Dès son arrivée en Alberta, Barbra s’implique auprès de divers groupes qui offrent des services aux enfants ayant des besoins éducatifs spécifiques. Elle termine son cours universitaire en psychologie de l’enfance inadaptée et fonde l’école d’équitation Relationship Riding. La passion de Barbra pour les chevaux est enfin combinée à sa passion pour la psychologie : des jeunes et des moins jeunes traversant des difficultés ou ayant des besoins spéciaux ou des gens voulant établir une belle relation d’égal à égal avec leur cheval profitent de sessions en compagnie d’un instructeur. Les chevaux deviennent l’instrument pour enseigner, entre autres, les principes de la harde : le respect de soi et celui des autres. L’école offre aussi toute une gamme de services équestres.

Les séances à l’école d’équitation ont lieu au grand air puisque les chevaux de Barbra vivent à l’extérieur toute l’année, aussi naturellement que possible. Sur un terrain d’une dizaine d’acres divisé en quatre pâturages, les chevaux cheminent dans un espace de taille suffisante pour combler leurs besoins de déplacement. « Ils ont besoin d’être stimulés intellectuellement. Ils ont besoin de savoir qu’ils sont encore des chevaux. » Pour les monter, Barbra utilise une selle souple et une bride sans mors qu’elle a elle-même conçue, « parce que, ce qu’il y avait sur le marché, je n’aimais pas ». Une compagnie reconnue pour sa fabrication d’articles en cuir confectionne les mors et les distribue aux clients du monde. La nourriture des chevaux est placée à des endroits stratégiques à plusieurs moments de la journée afin de les encourager à se déplacer pour l’obtenir. « C’est important pour la bonne santé de la harde et pour eux au niveau mental et intellectuel. »

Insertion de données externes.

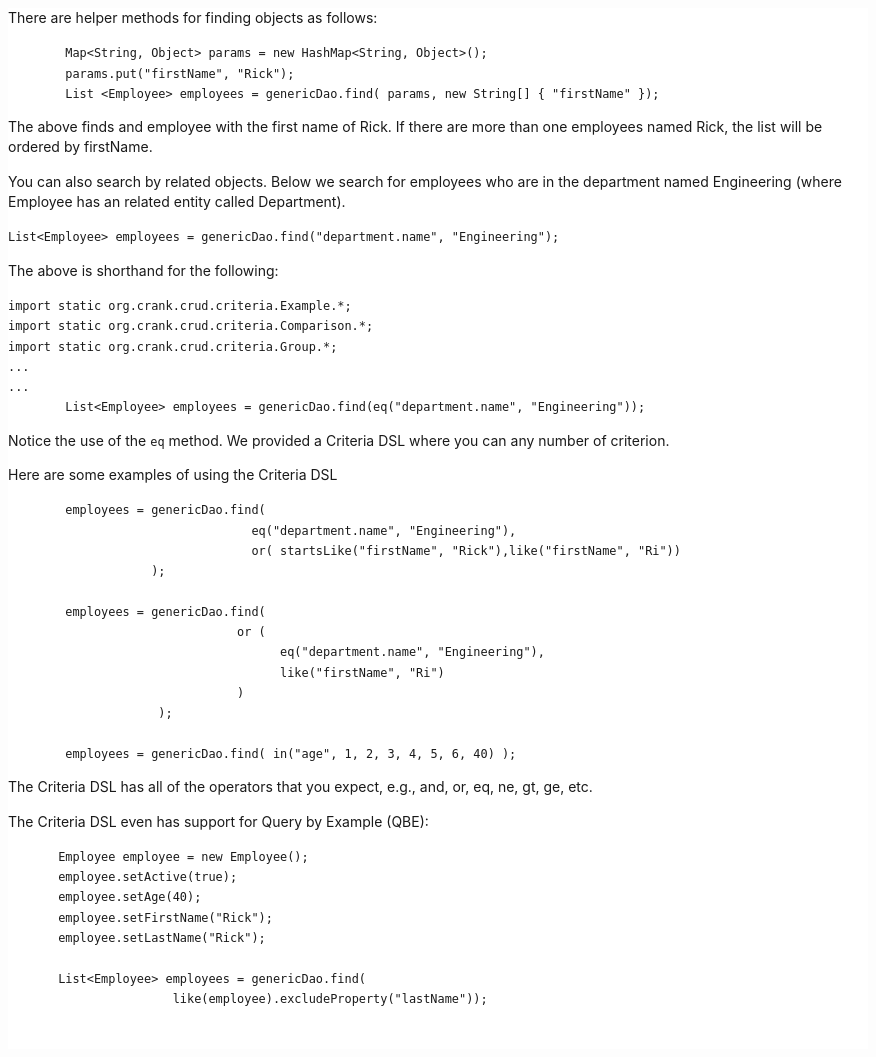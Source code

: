 There are helper methods for finding objects as follows:

```
        Map<String, Object> params = new HashMap<String, Object>();
        params.put("firstName", "Rick");
        List <Employee> employees = genericDao.find( params, new String[] { "firstName" });

```

The above finds and employee with the first name of Rick. If there are more than one employees named Rick, the list will be ordered by firstName.

You can also search by related objects. Below we search for employees who are in the department named Engineering (where Employee has an related entity called Department).
```
List<Employee> employees = genericDao.find("department.name", "Engineering");
```

The above is shorthand for the following:

```
import static org.crank.crud.criteria.Example.*;
import static org.crank.crud.criteria.Comparison.*;
import static org.crank.crud.criteria.Group.*;
...
...
    	List<Employee> employees = genericDao.find(eq("department.name", "Engineering"));

```

Notice the use of the `eq` method. We provided a Criteria DSL where you can any number of criterion.

Here are some examples of using the Criteria DSL
```
    	employees = genericDao.find(
                                  eq("department.name", "Engineering"),
                                  or( startsLike("firstName", "Rick"),like("firstName", "Ri"))
    				);
    	
    	employees = genericDao.find(
                                or (
                                      eq("department.name", "Engineering"), 
                                      like("firstName", "Ri")
                                )
                     );

    	employees = genericDao.find( in("age", 1, 2, 3, 4, 5, 6, 40) );

```

The Criteria DSL has all of the operators that you expect, e.g., and, or, eq, ne, gt, ge, etc.


The Criteria DSL even has support for Query by Example (QBE):

```
       Employee employee = new Employee();
       employee.setActive(true);
       employee.setAge(40);
       employee.setFirstName("Rick");
       employee.setLastName("Rick");
		
       List<Employee> employees = genericDao.find(
                       like(employee).excludeProperty("lastName"));

    	
```
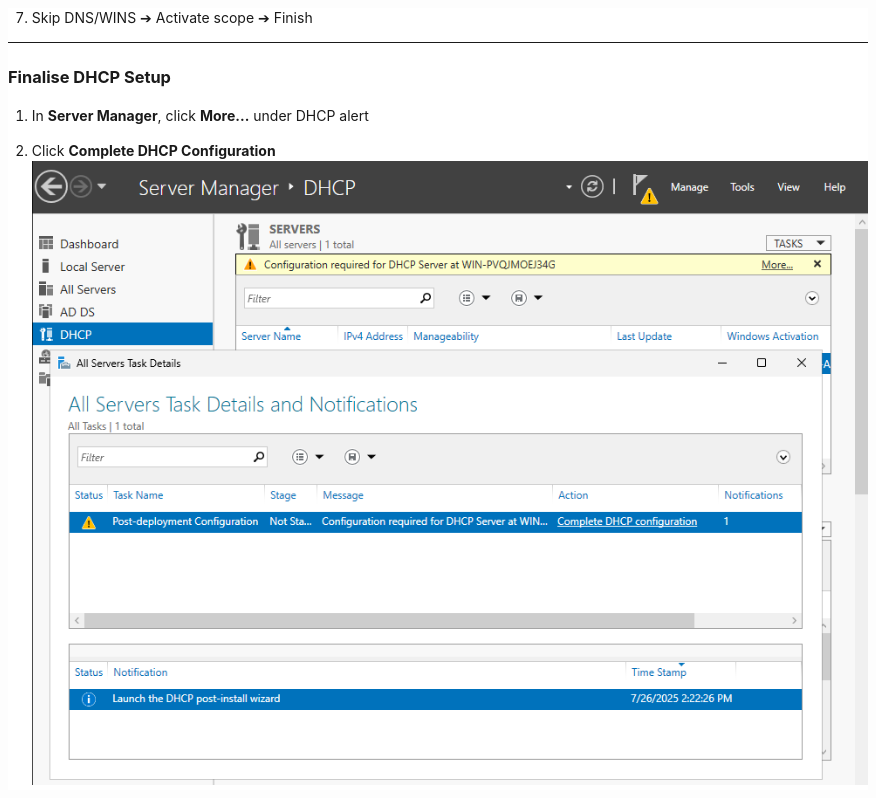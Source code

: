 7. Skip DNS/WINS ➔ Activate scope ➔ Finish

---

### Finalise DHCP Setup

1. In **Server Manager**, click **More...** under DHCP alert

2. Click **Complete DHCP Configuration**  
   ![DHCP Final](imgs/dhcp4.png)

La gemmologie, une seconde passion

Les mois d’hiver étant plutôt tranquilles à l’école d’équitation, le mari de Barbra, Aeron E. King, l’encourage à suivre une formation sur les diamants. Son mari étant orfèvre, il pourrait profiter d’une autre partenaire à la bijouterie. Une nouvelle passion fait naissance chez Barbra : la gemmologie. « J’ai adoré. J’ai dit : j’y vais, je plonge! » Elle poursuit donc son éducation en gemmologie et devient certifiée pour évaluer et identifier pierres et bijoux.

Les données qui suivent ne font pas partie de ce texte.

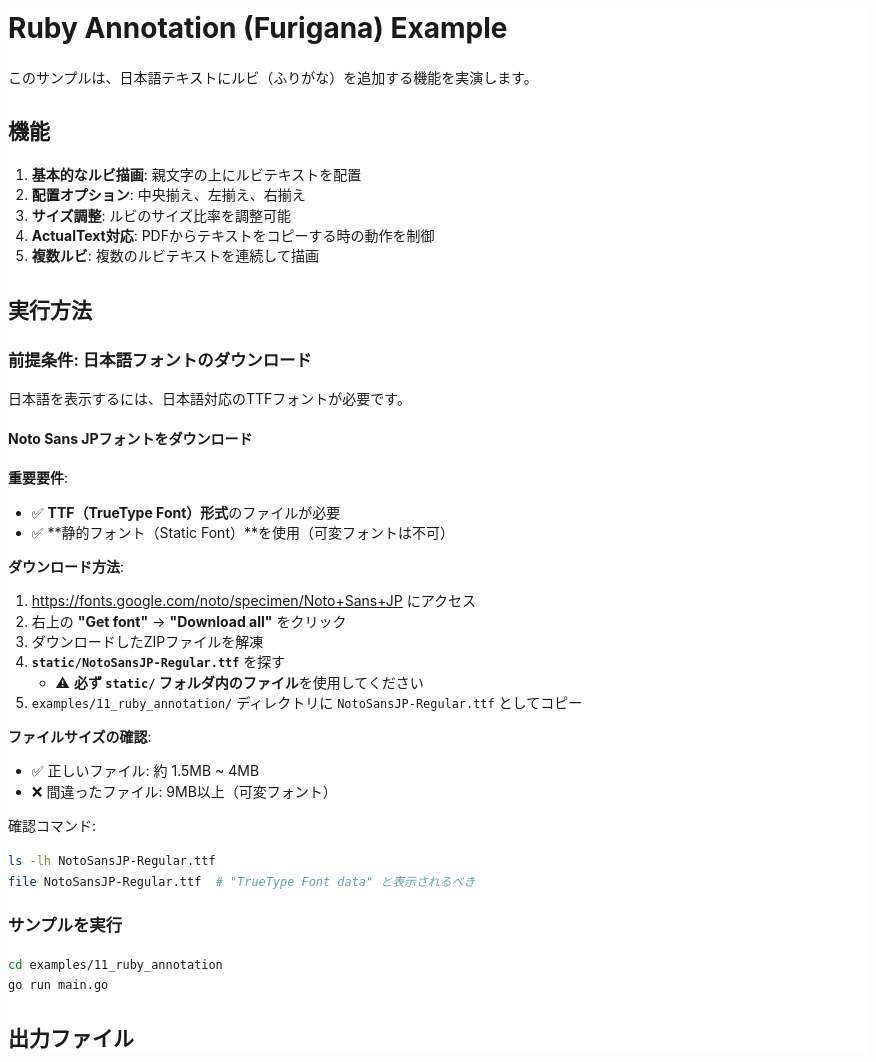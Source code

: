 # Ruby Annotation (Furigana) Example

このサンプルは、日本語テキストにルビ（ふりがな）を追加する機能を実演します。

## 機能

1. **基本的なルビ描画**: 親文字の上にルビテキストを配置
2. **配置オプション**: 中央揃え、左揃え、右揃え
3. **サイズ調整**: ルビのサイズ比率を調整可能
4. **ActualText対応**: PDFからテキストをコピーする時の動作を制御
5. **複数ルビ**: 複数のルビテキストを連続して描画

## 実行方法

### 前提条件: 日本語フォントのダウンロード

日本語を表示するには、日本語対応のTTFフォントが必要です。

#### Noto Sans JPフォントをダウンロード

**重要要件**:
- ✅ **TTF（TrueType Font）形式**のファイルが必要
- ✅ **静的フォント（Static Font）**を使用（可変フォントは不可）

**ダウンロード方法**:

1. https://fonts.google.com/noto/specimen/Noto+Sans+JP にアクセス
2. 右上の **"Get font"** → **"Download all"** をクリック
3. ダウンロードしたZIPファイルを解凍
4. **`static/NotoSansJP-Regular.ttf`** を探す
   - ⚠️ **必ず `static/` フォルダ内のファイル**を使用してください
5. `examples/11_ruby_annotation/` ディレクトリに `NotoSansJP-Regular.ttf` としてコピー

**ファイルサイズの確認**:
- ✅ 正しいファイル: 約 1.5MB ~ 4MB
- ❌ 間違ったファイル: 9MB以上（可変フォント）

確認コマンド:
```bash
ls -lh NotoSansJP-Regular.ttf
file NotoSansJP-Regular.ttf  # "TrueType Font data" と表示されるべき
```

### サンプルを実行

```bash
cd examples/11_ruby_annotation
go run main.go
```

## 出力ファイル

C’est dans la boutique où elle travaille avec son mari et leur associé, Dmitri Vtornikov, au cœur du quartier historique de Cochrane, que Barbra me fait visiter l’atelier attenant à la boutique. Les clients, qui entrent dans la boutique My Goldsmith pendant ma visite, sont accueillis par les joailliers qui quittent leur poste à l’atelier pour leur souhaiter la bienvenue. Cet accueil cordial donne à la boutique une ambiance chaleureuse. C’est sous ce toit que les bijoux sont conçus et façonnés à partir de divers matériaux dont la platine, l’or et l’argent, les pierres précieuses et les diamants canadiens Ideal2 dont My Goldsmith est distributeur exclusif. « C’est primordial pour nous de savoir que les diamants proviennent d’un endroit sans conflit et que les travailleurs sont payés de façon juste et équitable », dit Barbra. Les clients de la boutique viennent de partout et sont souvent des francophones ayant entendu parler de cette dame qui saura les guider dans l’achat d’un bijou unique ou qui saura évaluer, réparer, remodeler un bijou dont la valeur est sentimentale. « Tout se fait ici. Il n’y a jamais rien qui sort de nos portes. »

Barbra en connait beaucoup sur la gemmologie et son engouement pour sa nouvelle passion se sent dans sa voix. Une visite m’apprend entre autres qu’un saphir n’est pas nécessairement bleu, qu’il y a des pierres véritables et des pierres synthétiques et qu’il existe des diamants roses qui prennent de la valeur à mesure que s’épuise la mine australienne Argyle d’où ils proviennent.

Pour cette femme inspirée par la vie, le saut entre les chevaux et les pierres précieuses va de soi. « J’ai toujours écouté mes passions », dit-elle. Barbra Ann King croit que, tout comme les chevaux, les pierres ont une personnalité qui parle à l’humain car, elles aussi, sont organiques et proviennent de la terre.